Charles-Hippolyte-Philippe Spinola, known as Philippe Spinola (c. 1612–1670) was count of Bruay, baron of Andre, and lord of Kounice, a lordship which he later exchanged for those of Calonne-sur-la-Lys and Viefville, Grandee of Spain and Knight of the Golden Fleece.

==Life==
Born in or before 1612, Spinola was the youngest son of Bertin Spinola, Count of Bruay. At the age of 15 he enlisted in the Walloon regiment of Albert de Ligne, Prince of Barbançon, soon coming to command a company of the regiment, and eventually a regiment of his own as Maestre de Campo.
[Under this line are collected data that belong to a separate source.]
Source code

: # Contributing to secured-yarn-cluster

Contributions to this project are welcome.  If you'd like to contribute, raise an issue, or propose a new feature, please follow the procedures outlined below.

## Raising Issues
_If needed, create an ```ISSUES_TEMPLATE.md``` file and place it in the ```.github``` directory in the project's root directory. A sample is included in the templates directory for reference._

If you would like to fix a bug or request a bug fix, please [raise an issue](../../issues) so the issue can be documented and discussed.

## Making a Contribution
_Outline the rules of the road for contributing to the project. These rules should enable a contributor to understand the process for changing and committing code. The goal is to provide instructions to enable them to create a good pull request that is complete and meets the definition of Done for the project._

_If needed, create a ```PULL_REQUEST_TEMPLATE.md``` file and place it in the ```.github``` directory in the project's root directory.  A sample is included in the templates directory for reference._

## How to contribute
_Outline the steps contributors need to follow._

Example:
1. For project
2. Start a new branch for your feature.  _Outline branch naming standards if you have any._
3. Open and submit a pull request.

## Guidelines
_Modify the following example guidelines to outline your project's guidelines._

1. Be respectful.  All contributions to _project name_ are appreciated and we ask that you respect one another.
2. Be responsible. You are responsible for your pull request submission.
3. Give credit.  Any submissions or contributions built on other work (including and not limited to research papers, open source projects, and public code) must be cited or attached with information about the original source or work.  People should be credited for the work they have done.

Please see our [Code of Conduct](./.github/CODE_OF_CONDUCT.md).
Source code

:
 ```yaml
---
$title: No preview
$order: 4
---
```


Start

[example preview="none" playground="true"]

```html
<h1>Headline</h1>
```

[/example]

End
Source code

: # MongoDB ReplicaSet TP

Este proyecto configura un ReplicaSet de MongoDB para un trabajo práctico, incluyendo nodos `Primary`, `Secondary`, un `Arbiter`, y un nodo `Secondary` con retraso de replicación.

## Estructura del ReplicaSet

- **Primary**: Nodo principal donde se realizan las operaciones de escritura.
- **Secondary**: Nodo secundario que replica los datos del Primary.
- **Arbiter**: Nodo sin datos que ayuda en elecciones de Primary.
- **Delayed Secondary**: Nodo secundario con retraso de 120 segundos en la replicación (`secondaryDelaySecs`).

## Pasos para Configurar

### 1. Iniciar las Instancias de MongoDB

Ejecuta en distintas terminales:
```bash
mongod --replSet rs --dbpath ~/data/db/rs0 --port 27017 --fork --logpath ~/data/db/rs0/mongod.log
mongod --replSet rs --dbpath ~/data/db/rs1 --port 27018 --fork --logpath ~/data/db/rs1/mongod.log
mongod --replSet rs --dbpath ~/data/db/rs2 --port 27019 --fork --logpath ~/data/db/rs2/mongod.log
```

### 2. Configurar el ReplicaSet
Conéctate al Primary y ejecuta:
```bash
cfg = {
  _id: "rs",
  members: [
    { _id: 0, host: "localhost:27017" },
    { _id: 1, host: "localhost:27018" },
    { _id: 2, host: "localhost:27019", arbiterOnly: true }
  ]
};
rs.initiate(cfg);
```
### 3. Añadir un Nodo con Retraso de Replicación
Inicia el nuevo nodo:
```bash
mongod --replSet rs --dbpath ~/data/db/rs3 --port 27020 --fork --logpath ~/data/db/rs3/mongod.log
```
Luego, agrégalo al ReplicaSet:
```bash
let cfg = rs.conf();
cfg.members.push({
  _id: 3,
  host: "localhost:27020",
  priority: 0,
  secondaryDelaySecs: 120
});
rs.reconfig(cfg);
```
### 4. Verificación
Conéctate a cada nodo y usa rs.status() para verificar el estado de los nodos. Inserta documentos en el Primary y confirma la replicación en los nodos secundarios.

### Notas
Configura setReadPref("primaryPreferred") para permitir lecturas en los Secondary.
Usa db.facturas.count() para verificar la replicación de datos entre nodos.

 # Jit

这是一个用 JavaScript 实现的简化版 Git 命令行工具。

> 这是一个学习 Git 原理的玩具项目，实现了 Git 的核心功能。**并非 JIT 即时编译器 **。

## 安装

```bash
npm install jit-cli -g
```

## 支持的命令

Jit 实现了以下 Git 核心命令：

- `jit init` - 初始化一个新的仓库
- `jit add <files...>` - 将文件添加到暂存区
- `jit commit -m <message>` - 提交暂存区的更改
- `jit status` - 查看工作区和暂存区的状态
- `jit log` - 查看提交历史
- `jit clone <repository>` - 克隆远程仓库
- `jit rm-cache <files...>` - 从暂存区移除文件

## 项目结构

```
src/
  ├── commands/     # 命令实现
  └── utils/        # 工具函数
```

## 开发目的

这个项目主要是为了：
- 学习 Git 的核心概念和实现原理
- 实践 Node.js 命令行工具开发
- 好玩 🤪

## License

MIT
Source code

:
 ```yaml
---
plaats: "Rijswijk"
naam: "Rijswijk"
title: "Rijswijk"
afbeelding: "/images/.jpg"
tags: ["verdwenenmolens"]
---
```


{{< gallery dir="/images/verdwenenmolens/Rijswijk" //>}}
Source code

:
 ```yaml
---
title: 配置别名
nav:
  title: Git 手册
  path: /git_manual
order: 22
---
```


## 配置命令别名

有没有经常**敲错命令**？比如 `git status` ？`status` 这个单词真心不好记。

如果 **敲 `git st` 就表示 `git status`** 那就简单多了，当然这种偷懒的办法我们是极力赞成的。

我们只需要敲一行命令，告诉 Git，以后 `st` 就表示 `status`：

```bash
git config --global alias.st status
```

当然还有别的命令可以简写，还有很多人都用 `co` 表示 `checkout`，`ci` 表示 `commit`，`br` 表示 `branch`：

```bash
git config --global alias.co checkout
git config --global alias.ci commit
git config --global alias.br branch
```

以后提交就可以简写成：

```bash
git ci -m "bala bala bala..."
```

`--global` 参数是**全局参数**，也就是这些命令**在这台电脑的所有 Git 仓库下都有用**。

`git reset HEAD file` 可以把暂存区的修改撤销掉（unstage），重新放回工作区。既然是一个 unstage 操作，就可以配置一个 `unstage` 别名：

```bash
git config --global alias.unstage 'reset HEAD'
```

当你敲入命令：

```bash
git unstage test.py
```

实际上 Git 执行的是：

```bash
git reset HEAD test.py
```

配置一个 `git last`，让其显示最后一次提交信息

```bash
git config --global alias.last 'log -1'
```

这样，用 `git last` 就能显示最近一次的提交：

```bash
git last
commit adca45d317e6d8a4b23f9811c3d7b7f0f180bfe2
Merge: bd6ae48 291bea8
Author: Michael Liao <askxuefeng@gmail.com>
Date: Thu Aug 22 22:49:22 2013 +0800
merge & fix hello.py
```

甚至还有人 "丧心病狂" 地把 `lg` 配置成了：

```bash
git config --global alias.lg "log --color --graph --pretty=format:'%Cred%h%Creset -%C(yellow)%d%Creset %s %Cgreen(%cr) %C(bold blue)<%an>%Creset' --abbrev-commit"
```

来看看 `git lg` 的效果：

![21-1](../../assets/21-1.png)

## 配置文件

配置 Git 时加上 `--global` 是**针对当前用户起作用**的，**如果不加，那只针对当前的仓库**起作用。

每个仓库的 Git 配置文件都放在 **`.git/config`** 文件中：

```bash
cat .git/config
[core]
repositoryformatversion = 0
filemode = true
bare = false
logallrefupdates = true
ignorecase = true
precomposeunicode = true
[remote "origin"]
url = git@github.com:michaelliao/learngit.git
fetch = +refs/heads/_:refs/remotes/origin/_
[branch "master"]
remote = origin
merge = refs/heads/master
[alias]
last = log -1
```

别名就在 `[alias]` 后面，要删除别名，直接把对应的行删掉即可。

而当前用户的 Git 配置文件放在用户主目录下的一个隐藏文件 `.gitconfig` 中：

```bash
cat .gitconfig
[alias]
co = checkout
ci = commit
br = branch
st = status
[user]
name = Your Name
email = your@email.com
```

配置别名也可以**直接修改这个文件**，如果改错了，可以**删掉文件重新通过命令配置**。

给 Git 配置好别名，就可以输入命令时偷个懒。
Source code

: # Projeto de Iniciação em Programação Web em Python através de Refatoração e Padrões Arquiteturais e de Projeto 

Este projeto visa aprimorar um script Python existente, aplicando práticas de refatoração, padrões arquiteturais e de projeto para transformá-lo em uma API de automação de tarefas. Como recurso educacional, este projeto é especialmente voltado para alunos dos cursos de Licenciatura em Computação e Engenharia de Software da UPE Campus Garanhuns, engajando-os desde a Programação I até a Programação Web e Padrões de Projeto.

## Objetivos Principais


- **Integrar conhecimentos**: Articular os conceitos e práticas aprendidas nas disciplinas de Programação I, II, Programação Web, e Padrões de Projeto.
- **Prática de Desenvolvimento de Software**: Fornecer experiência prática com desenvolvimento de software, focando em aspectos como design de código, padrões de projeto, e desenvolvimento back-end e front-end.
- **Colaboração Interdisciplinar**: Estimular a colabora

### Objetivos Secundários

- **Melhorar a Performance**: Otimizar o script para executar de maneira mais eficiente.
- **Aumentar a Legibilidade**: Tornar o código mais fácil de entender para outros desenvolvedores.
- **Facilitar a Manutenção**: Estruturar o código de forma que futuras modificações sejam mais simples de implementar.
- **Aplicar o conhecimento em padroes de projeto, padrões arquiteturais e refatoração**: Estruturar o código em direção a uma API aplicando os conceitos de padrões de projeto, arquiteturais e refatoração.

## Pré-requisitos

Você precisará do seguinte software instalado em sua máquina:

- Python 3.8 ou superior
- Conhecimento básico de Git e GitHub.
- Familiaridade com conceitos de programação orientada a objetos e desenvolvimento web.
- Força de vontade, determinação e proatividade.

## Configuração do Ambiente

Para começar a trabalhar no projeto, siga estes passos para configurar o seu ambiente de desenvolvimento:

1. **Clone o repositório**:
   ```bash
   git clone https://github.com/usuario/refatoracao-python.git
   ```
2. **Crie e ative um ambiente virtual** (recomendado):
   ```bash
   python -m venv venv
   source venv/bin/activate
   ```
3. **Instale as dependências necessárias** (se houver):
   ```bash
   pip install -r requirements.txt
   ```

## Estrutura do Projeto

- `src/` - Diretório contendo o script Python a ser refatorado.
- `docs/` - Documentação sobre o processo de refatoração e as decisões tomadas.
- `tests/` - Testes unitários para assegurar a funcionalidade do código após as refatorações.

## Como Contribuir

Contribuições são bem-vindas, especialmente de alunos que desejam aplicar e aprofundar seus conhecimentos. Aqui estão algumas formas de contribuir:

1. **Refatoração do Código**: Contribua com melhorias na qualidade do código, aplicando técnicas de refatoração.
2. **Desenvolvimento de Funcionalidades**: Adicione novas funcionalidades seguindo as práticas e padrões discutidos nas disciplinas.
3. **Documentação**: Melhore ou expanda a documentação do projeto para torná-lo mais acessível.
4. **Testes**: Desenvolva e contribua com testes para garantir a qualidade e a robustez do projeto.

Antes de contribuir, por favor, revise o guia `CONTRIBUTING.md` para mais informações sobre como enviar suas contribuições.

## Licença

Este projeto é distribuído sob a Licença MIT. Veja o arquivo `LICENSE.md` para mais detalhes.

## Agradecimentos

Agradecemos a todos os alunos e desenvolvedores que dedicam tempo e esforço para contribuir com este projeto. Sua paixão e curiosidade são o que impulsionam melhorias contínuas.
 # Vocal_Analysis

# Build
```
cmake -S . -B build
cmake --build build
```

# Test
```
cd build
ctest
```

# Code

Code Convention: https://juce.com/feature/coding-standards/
In 1652 he was appointed sergeant-general and in 1655 governor and captain-general of Walloon Flanders. He was the last man to hold this position under the King of Spain. In 1667 Louis XIV besieged Lille and conquered the province. After this defeat Spinola retired from public life. He died on 14 January 1670 after a short illness.